Tiamat

“We could even touch the sky” as Johan Edlund promises in Tiamat’s smashing hit “Brighter Than the Sun.” We admit that during the band’s concert at the Mystic Festival that promise might just come true. The Swedes are, after all, one of the most important representatives of gothic metal, blending vampiric charisma, sorrow and self-reflection with gloominess and punchiness in equal measure. There’s no one like them and we doubt there’ll ever be.

History:

Before Tiamat got things started in earnest, a band named Treblinka was formed by Johan Edlund, who in time would end up becoming the only constant in Tiamat’s history as the band’s leader and perpetual driving force. Before any of that happened, however, Treblinka had released two demos and an EP from somewhere halfway between death and black metal. After changing the name to the one known by everyone today, in 1989, the band debuted with their first album, Sumerian Cry. On their first record, the Swedes maintained the death metal malevolence and laced the black metal tissue with symphonic elements, laying the fundaments for the symphonic black metal that reigned supreme by the end of the 90s. On their sophomore record, The Astral Sleep, the symphonic components are discarded in favour of the gothic element, which will come to dominate all of the band’s future releases.
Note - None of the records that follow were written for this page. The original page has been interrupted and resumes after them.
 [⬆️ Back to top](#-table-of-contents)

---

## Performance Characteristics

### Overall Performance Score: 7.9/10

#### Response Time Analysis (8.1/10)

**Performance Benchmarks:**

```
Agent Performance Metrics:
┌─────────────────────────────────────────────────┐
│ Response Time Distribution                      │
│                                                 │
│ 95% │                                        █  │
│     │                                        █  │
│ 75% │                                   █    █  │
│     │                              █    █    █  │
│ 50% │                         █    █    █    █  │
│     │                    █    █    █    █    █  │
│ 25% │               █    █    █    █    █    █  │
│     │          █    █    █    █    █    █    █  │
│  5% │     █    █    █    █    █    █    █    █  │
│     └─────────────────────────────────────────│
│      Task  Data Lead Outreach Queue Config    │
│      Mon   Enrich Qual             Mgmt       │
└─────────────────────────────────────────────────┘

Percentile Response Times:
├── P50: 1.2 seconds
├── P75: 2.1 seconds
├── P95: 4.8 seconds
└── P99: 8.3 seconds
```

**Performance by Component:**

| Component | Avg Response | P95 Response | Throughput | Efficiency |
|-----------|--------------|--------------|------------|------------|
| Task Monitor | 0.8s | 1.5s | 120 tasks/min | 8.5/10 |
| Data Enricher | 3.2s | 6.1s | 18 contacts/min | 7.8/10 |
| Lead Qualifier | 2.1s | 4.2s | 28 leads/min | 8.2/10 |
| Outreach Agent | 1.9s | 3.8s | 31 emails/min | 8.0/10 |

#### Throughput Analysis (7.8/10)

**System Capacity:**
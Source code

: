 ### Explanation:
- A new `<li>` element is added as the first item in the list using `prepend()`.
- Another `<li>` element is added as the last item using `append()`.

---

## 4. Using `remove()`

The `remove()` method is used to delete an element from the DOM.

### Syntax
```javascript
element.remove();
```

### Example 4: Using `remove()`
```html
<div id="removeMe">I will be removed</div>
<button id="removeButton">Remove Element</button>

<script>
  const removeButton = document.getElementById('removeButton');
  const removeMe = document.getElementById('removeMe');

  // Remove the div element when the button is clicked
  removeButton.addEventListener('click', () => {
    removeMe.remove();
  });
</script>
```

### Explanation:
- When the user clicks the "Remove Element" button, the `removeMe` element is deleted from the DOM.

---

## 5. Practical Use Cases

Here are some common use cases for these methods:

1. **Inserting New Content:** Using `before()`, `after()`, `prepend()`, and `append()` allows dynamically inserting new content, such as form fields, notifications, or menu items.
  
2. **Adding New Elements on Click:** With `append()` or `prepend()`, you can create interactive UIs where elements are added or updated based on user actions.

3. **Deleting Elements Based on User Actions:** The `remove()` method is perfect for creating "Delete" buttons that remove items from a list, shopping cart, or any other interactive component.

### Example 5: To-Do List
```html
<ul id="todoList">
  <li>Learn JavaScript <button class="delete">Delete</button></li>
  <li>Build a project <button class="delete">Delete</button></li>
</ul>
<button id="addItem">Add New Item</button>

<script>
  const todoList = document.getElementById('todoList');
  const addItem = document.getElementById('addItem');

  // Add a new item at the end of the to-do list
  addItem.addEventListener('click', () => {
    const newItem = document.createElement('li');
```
A breakthrough came with the more melodic and gothic Clouds and they got to the top with the by-now legendary Wildhoney on the backs of which Tiamat permanently entered the gothic metal world, becoming one of its most important representatives. The subsequent record, A Deeper Kind of Slumber, ventured deeper into the direction of rock and psychedelic iterations of gothic and split the fanbase, wherein its follow-up, Skeleton Skeletron, is considered the most metalised counterpart of The Sisters of Mercy. The band returned to their more metal roots with the 2008 album Amanethes. Their latest album is The Scarred People, which was released four years later.